A wireless instrumented milling cutter system with embedded PVDF sensors

Among all the monitoring data which could be captured in a machining process, the cutting forces could convey key knowledge on the conditions of the process. When the machining involves a single cutting edge the relationship between the output forces (measured with off-the-shelf dynamometers) and condition of the process, is somehow straight forward. However, when multiple cutting edges are in contact with the workpiece, the conventional dynamometers, that cannot separate the reaction forces on each cutting edge, lose significant information that could be used to in-detail monitor the machining process.
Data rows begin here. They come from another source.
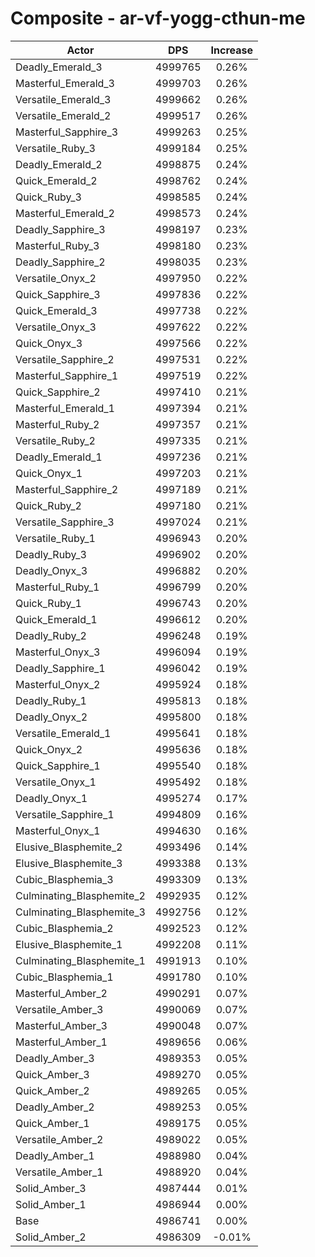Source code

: # Composite - ar-vf-yogg-cthun-me
| Actor | DPS | Increase |
|---|:---:|:---:|
|Deadly_Emerald_3|4999765|0.26%|
|Masterful_Emerald_3|4999703|0.26%|
|Versatile_Emerald_3|4999662|0.26%|
|Versatile_Emerald_2|4999517|0.26%|
|Masterful_Sapphire_3|4999263|0.25%|
|Versatile_Ruby_3|4999184|0.25%|
|Deadly_Emerald_2|4998875|0.24%|
|Quick_Emerald_2|4998762|0.24%|
|Quick_Ruby_3|4998585|0.24%|
|Masterful_Emerald_2|4998573|0.24%|
|Deadly_Sapphire_3|4998197|0.23%|
|Masterful_Ruby_3|4998180|0.23%|
|Deadly_Sapphire_2|4998035|0.23%|
|Versatile_Onyx_2|4997950|0.22%|
|Quick_Sapphire_3|4997836|0.22%|
|Quick_Emerald_3|4997738|0.22%|
|Versatile_Onyx_3|4997622|0.22%|
|Quick_Onyx_3|4997566|0.22%|
|Versatile_Sapphire_2|4997531|0.22%|
|Masterful_Sapphire_1|4997519|0.22%|
|Quick_Sapphire_2|4997410|0.21%|
|Masterful_Emerald_1|4997394|0.21%|
|Masterful_Ruby_2|4997357|0.21%|
|Versatile_Ruby_2|4997335|0.21%|
|Deadly_Emerald_1|4997236|0.21%|
|Quick_Onyx_1|4997203|0.21%|
|Masterful_Sapphire_2|4997189|0.21%|
|Quick_Ruby_2|4997180|0.21%|
|Versatile_Sapphire_3|4997024|0.21%|
|Versatile_Ruby_1|4996943|0.20%|
|Deadly_Ruby_3|4996902|0.20%|
|Deadly_Onyx_3|4996882|0.20%|
|Masterful_Ruby_1|4996799|0.20%|
|Quick_Ruby_1|4996743|0.20%|
|Quick_Emerald_1|4996612|0.20%|
|Deadly_Ruby_2|4996248|0.19%|
|Masterful_Onyx_3|4996094|0.19%|
|Deadly_Sapphire_1|4996042|0.19%|
|Masterful_Onyx_2|4995924|0.18%|
|Deadly_Ruby_1|4995813|0.18%|
|Deadly_Onyx_2|4995800|0.18%|
|Versatile_Emerald_1|4995641|0.18%|
|Quick_Onyx_2|4995636|0.18%|
|Quick_Sapphire_1|4995540|0.18%|
|Versatile_Onyx_1|4995492|0.18%|
|Deadly_Onyx_1|4995274|0.17%|
|Versatile_Sapphire_1|4994809|0.16%|
|Masterful_Onyx_1|4994630|0.16%|
|Elusive_Blasphemite_2|4993496|0.14%|
|Elusive_Blasphemite_3|4993388|0.13%|
|Cubic_Blasphemia_3|4993309|0.13%|
|Culminating_Blasphemite_2|4992935|0.12%|
|Culminating_Blasphemite_3|4992756|0.12%|
|Cubic_Blasphemia_2|4992523|0.12%|
|Elusive_Blasphemite_1|4992208|0.11%|
|Culminating_Blasphemite_1|4991913|0.10%|
|Cubic_Blasphemia_1|4991780|0.10%|
|Masterful_Amber_2|4990291|0.07%|
|Versatile_Amber_3|4990069|0.07%|
|Masterful_Amber_3|4990048|0.07%|
|Masterful_Amber_1|4989656|0.06%|
|Deadly_Amber_3|4989353|0.05%|
|Quick_Amber_3|4989270|0.05%|
|Quick_Amber_2|4989265|0.05%|
|Deadly_Amber_2|4989253|0.05%|
|Quick_Amber_1|4989175|0.05%|
|Versatile_Amber_2|4989022|0.05%|
|Deadly_Amber_1|4988980|0.04%|
|Versatile_Amber_1|4988920|0.04%|
|Solid_Amber_3|4987444|0.01%|
|Solid_Amber_1|4986944|0.00%|
|Base|4986741|0.00%|
|Solid_Amber_2|4986309|-0.01%|
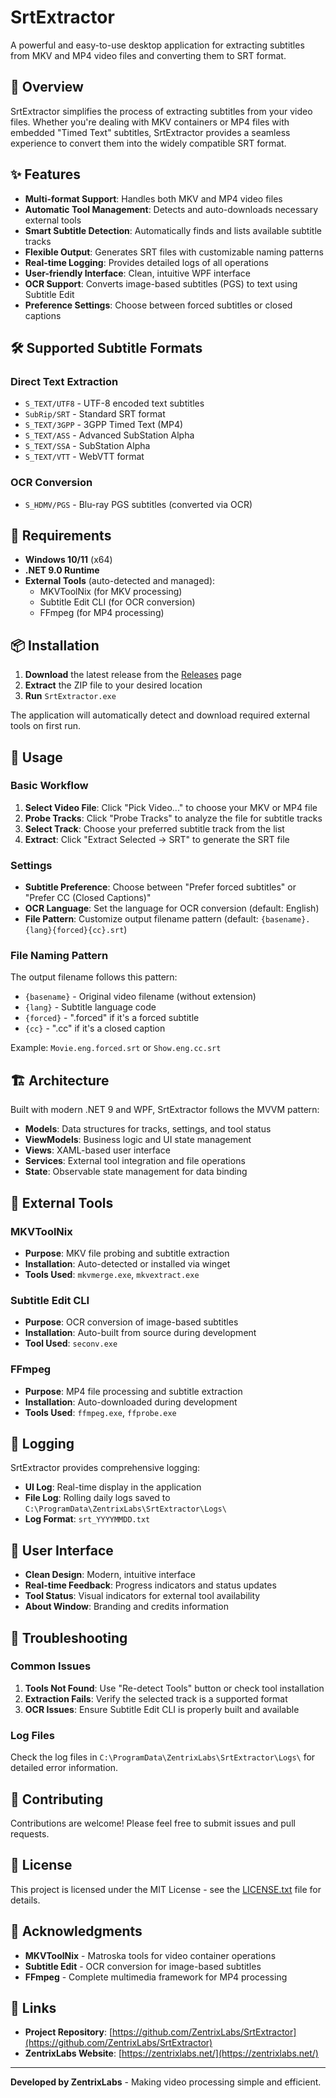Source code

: # SrtExtractor

A powerful and easy-to-use desktop application for extracting subtitles from MKV and MP4 video files and converting them to SRT format.

## 🎯 Overview

SrtExtractor simplifies the process of extracting subtitles from your video files. Whether you're dealing with MKV containers or MP4 files with embedded "Timed Text" subtitles, SrtExtractor provides a seamless experience to convert them into the widely compatible SRT format.

## ✨ Features

- **Multi-format Support**: Handles both MKV and MP4 video files
- **Automatic Tool Management**: Detects and auto-downloads necessary external tools
- **Smart Subtitle Detection**: Automatically finds and lists available subtitle tracks
- **Flexible Output**: Generates SRT files with customizable naming patterns
- **Real-time Logging**: Provides detailed logs of all operations
- **User-friendly Interface**: Clean, intuitive WPF interface
- **OCR Support**: Converts image-based subtitles (PGS) to text using Subtitle Edit
- **Preference Settings**: Choose between forced subtitles or closed captions

## 🛠️ Supported Subtitle Formats

### Direct Text Extraction
- `S_TEXT/UTF8` - UTF-8 encoded text subtitles
- `SubRip/SRT` - Standard SRT format
- `S_TEXT/3GPP` - 3GPP Timed Text (MP4)
- `S_TEXT/ASS` - Advanced SubStation Alpha
- `S_TEXT/SSA` - SubStation Alpha
- `S_TEXT/VTT` - WebVTT format

### OCR Conversion
- `S_HDMV/PGS` - Blu-ray PGS subtitles (converted via OCR)

## 🔧 Requirements

- **Windows 10/11** (x64)
- **.NET 9.0 Runtime**
- **External Tools** (auto-detected and managed):
  - MKVToolNix (for MKV processing)
  - Subtitle Edit CLI (for OCR conversion)
  - FFmpeg (for MP4 processing)

## 📦 Installation

1. **Download** the latest release from the [Releases](https://github.com/ZentrixLabs/SrtExtractor/releases) page
2. **Extract** the ZIP file to your desired location
3. **Run** `SrtExtractor.exe`

The application will automatically detect and download required external tools on first run.

## 🚀 Usage

### Basic Workflow

1. **Select Video File**: Click "Pick Video..." to choose your MKV or MP4 file
2. **Probe Tracks**: Click "Probe Tracks" to analyze the file for subtitle tracks
3. **Select Track**: Choose your preferred subtitle track from the list
4. **Extract**: Click "Extract Selected → SRT" to generate the SRT file

### Settings

- **Subtitle Preference**: Choose between "Prefer forced subtitles" or "Prefer CC (Closed Captions)"
- **OCR Language**: Set the language for OCR conversion (default: English)
- **File Pattern**: Customize output filename pattern (default: `{basename}.{lang}{forced}{cc}.srt`)

### File Naming Pattern

The output filename follows this pattern:
- `{basename}` - Original video filename (without extension)
- `{lang}` - Subtitle language code
- `{forced}` - ".forced" if it's a forced subtitle
- `{cc}` - ".cc" if it's a closed caption

Example: `Movie.eng.forced.srt` or `Show.eng.cc.srt`

## 🏗️ Architecture

Built with modern .NET 9 and WPF, SrtExtractor follows the MVVM pattern:

- **Models**: Data structures for tracks, settings, and tool status
- **ViewModels**: Business logic and UI state management
- **Views**: XAML-based user interface
- **Services**: External tool integration and file operations
- **State**: Observable state management for data binding

## 🔧 External Tools

### MKVToolNix
- **Purpose**: MKV file probing and subtitle extraction
- **Installation**: Auto-detected or installed via winget
- **Tools Used**: `mkvmerge.exe`, `mkvextract.exe`

### Subtitle Edit CLI
- **Purpose**: OCR conversion of image-based subtitles
- **Installation**: Auto-built from source during development
- **Tool Used**: `seconv.exe`

### FFmpeg
- **Purpose**: MP4 file processing and subtitle extraction
- **Installation**: Auto-downloaded during development
- **Tools Used**: `ffmpeg.exe`, `ffprobe.exe`

## 📝 Logging

SrtExtractor provides comprehensive logging:
- **UI Log**: Real-time display in the application
- **File Log**: Rolling daily logs saved to `C:\ProgramData\ZentrixLabs\SrtExtractor\Logs\`
- **Log Format**: `srt_YYYYMMDD.txt`

## 🎨 User Interface

- **Clean Design**: Modern, intuitive interface
- **Real-time Feedback**: Progress indicators and status updates
- **Tool Status**: Visual indicators for external tool availability
- **About Window**: Branding and credits information

## 🐛 Troubleshooting

### Common Issues

1. **Tools Not Found**: Use "Re-detect Tools" button or check tool installation
2. **Extraction Fails**: Verify the selected track is a supported format
3. **OCR Issues**: Ensure Subtitle Edit CLI is properly built and available

### Log Files

Check the log files in `C:\ProgramData\ZentrixLabs\SrtExtractor\Logs\` for detailed error information.

## 🤝 Contributing

Contributions are welcome! Please feel free to submit issues and pull requests.

## 📄 License

This project is licensed under the MIT License - see the [LICENSE.txt](LICENSE.txt) file for details.

## 🙏 Acknowledgments

- **MKVToolNix** - Matroska tools for video container operations
- **Subtitle Edit** - OCR conversion for image-based subtitles  
- **FFmpeg** - Complete multimedia framework for MP4 processing

## 🔗 Links

- **Project Repository**: [https://github.com/ZentrixLabs/SrtExtractor](https://github.com/ZentrixLabs/SrtExtractor)
- **ZentrixLabs Website**: [https://zentrixlabs.net/](https://zentrixlabs.net/)

---

**Developed by ZentrixLabs** - Making video processing simple and efficient.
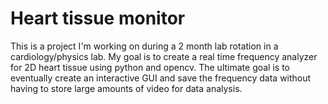 # Heart tissue monitor

This is a project I'm working on during a 2 month lab rotation in a cardiology/physics lab. My goal is to create a real time frequency analyzer for 2D heart tissue using python and opencv. The ultimate goal is to eventually create an interactive GUI and save the frequency data without having to store large amounts of video for data analysis.  
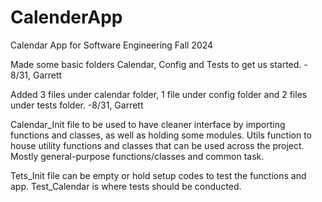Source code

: # CalenderApp
Calendar App for Software Engineering Fall 2024

Made some basic folders Calendar, Config and Tests to get us started. - 8/31, Garrett

Added 3 files under calendar folder, 1 file under config folder and 2 files under tests folder. -8/31, Garrett

Calendar_Init file to be used to have cleaner interface by importing functions and classes, as well as holding some modules. 
Utils function to house utility functions and classes that can be used across the project. Mostly general-purpose functions/classes and common task. 

Tets_Init file can be empty or hold setup codes to test the functions and app.
Test_Calendar is where tests should be conducted.

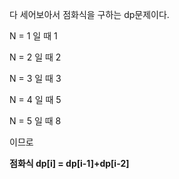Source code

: 다 세어보아서 점화식을 구하는 dp문제이다.

N = 1 일 때 1

N = 2 일 때 2

N = 3 일 때 3

N = 4 일 때 5

N = 5 일 때 8

이므로 

**점화식 dp[i] = dp[i-1]+dp[i-2]**

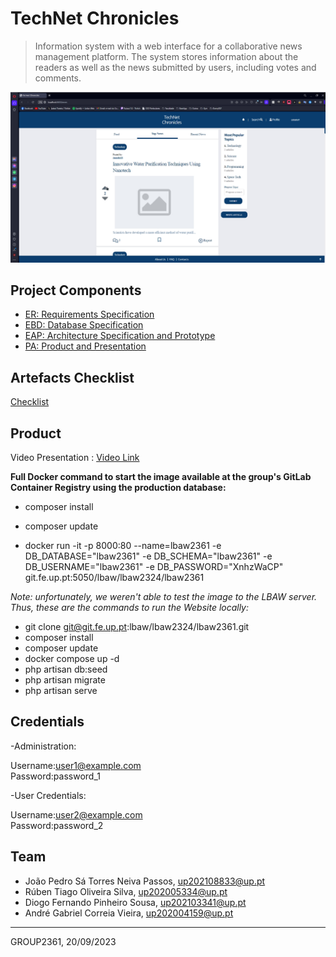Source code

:# TechNet Chronicles

> Information system with a web interface for a collaborative news management platform. The system stores information about the readers as well as the news submitted by users, including votes and comments. 

![Video Screenshot](printmp4technet.png)

## Project Components

* [ER: Requirements Specification](https://git.fe.up.pt/lbaw/lbaw2324/lbaw2361/-/wikis/er)
* [EBD: Database Specification](https://git.fe.up.pt/lbaw/lbaw2324/lbaw2361/-/wikis/ebd)
* [EAP: Architecture Specification and Prototype](https://git.fe.up.pt/lbaw/lbaw2324/lbaw2361/-/wikis/eap)
* [PA: Product and Presentation](https://git.fe.up.pt/lbaw/lbaw2324/lbaw2361/-/wikis/pa)

## Artefacts Checklist

[Checklist](https://docs.google.com/spreadsheets/d/16EuvEu_C0aSzUT_u7cjNi6F6308TqNOUvH_YsgkcWDc/edit?usp=sharing)

## Product

Video Presentation : [Video Link](https://git.fe.up.pt/lbaw/lbaw2324/lbaw2361/-/blob/main/lbaw2361.mp4)

**Full Docker command to start the image available at the group's GitLab Container Registry using the production database:**

* composer install

* composer update

* docker run -it -p 8000:80 --name=lbaw2361 -e DB_DATABASE="lbaw2361" -e DB_SCHEMA="lbaw2361" -e DB_USERNAME="lbaw2361" -e DB_PASSWORD="XnhzWaCP" git.fe.up.pt:5050/lbaw/lbaw2324/lbaw2361 

*Note: unfortunately, we weren't able to test the image to the LBAW server. Thus, these are the commands to run the Website locally:* 

* git clone git@git.fe.up.pt:lbaw/lbaw2324/lbaw2361.git
* composer install
* composer update
* docker compose up -d 
* php artisan db:seed
* php artisan migrate
* php artisan serve


## Credentials

-Administration:

Username:user1@example.com   
Password:password_1

-User Credentials:

Username:user2@example.com   
Password:password_2

## Team

* João Pedro Sá Torres Neiva Passos, up202108833@up.pt
* Rúben Tiago Oliveira Silva, up202005334@up.pt
* Diogo Fernando Pinheiro Sousa, up202103341@up.pt
* André Gabriel Correia Vieira, up202004159@up.pt

***
GROUP2361, 20/09/2023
To this end, this paper presents a novel concept of instrumented wireless milling cutter system with embedded thin film sensors in each cutting inserts, thus the cutting forces acting on each cutting edge could be monitored without reducing the stiffness and dynamic characteristics of the machining system. For this to happen, a dedicated milling force decoupling model for the developed instrumented milling cutter system is proposed and calibrated, and for the first time the accurate on-line estimation of the separate inserts' working conditions is achieved. The validation demonstrates a satisfactory agreement between the forces measured from the dynamometer and the proposed monitoring system prototype with the error less than 10%. Furthermore, the experimental results also indicate that the monitoring system prototype could also identify the tool insert conditions such as worn and chipped, which could be of high relevance to the analysis of the insert failure mechanism and its progress. Not only the proposed method and easy implementable but above all, it allows the monitoring of the condition (e.g. worn, chipped) of each insert, ability that has not been previously reported.